→ **Description of the task**:
Each line of the listing below that includes "support" must be copied.

→ **Provided data**:
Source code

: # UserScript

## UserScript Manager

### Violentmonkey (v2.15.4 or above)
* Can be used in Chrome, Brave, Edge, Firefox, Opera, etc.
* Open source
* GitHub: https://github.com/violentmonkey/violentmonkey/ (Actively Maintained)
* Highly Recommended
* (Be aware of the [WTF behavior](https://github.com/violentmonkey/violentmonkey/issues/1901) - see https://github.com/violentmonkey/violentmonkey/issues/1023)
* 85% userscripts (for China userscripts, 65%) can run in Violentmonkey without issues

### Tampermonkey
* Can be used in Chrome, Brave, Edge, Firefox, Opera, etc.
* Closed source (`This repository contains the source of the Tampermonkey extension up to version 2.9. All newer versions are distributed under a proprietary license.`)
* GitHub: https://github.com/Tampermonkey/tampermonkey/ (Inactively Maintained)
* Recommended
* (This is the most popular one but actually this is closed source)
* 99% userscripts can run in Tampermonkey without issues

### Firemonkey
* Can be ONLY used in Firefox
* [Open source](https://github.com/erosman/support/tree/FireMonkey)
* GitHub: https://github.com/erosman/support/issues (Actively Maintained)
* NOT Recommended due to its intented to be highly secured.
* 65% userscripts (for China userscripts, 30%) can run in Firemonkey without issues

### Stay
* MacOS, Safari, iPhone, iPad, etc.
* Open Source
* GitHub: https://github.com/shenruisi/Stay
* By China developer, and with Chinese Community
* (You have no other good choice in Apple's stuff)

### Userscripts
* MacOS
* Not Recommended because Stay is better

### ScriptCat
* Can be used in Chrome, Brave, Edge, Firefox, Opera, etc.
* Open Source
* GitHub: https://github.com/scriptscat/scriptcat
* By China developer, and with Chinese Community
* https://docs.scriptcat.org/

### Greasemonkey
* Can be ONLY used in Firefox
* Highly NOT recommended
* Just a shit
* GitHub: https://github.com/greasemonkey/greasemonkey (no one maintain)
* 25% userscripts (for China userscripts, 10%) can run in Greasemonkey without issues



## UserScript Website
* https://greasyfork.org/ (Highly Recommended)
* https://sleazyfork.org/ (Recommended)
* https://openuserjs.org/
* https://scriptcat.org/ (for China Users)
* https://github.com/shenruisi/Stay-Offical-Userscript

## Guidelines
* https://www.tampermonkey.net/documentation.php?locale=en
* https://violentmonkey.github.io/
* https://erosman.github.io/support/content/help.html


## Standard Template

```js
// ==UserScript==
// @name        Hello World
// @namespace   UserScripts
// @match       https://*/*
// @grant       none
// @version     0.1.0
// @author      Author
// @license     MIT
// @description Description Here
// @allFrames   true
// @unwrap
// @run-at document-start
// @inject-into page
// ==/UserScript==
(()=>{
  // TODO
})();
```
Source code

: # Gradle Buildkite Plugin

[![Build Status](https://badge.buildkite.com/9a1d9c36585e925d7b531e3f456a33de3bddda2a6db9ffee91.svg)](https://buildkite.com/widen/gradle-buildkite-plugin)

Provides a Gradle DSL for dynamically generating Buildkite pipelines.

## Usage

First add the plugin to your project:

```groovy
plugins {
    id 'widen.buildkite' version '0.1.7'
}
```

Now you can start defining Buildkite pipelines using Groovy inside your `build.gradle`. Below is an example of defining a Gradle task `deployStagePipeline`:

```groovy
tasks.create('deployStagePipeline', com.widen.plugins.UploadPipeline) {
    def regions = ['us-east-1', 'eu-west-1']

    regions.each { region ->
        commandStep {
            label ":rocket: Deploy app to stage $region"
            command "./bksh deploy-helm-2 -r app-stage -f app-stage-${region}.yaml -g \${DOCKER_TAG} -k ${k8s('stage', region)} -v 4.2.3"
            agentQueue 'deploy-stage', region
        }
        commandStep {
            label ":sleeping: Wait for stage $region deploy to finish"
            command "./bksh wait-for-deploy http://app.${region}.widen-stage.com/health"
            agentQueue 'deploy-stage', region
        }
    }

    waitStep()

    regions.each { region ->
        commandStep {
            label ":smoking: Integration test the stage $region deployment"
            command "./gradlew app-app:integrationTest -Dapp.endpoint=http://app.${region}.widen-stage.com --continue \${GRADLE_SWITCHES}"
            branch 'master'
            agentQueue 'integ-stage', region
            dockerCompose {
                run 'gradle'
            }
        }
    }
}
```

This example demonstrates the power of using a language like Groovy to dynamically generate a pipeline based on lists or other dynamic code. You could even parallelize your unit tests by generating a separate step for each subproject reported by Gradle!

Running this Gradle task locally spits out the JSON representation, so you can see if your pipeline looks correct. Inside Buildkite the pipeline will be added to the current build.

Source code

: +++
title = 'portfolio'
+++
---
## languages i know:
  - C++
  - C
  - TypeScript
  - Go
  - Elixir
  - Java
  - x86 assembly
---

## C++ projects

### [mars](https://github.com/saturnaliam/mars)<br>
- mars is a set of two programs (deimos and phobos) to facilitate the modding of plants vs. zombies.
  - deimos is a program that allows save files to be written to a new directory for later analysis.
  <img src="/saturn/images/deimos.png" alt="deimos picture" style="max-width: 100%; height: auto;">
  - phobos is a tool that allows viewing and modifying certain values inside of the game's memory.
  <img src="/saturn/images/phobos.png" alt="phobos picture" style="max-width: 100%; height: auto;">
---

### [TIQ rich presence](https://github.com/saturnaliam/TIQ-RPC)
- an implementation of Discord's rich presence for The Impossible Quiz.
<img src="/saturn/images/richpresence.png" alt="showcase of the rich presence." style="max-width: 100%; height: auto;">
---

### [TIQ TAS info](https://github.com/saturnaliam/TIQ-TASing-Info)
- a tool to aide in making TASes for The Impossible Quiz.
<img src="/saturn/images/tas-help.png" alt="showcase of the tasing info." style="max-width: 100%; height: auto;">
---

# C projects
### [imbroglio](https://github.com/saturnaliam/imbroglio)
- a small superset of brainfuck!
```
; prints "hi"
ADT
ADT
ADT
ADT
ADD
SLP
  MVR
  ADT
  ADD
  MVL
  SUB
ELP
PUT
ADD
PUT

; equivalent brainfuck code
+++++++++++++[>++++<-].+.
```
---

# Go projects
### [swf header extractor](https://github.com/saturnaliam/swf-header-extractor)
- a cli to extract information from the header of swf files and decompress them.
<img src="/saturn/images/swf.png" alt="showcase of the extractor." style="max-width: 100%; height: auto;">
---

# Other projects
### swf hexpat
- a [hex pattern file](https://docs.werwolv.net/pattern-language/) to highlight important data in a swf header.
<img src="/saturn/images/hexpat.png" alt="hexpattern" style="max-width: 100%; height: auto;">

→ **Answer space**:
* [Open source](https://github.com/erosman/support/tree/FireMonkey)
* GitHub: https://github.com/erosman/support/issues (Actively Maintained)
* https://erosman.github.io/support/content/help.html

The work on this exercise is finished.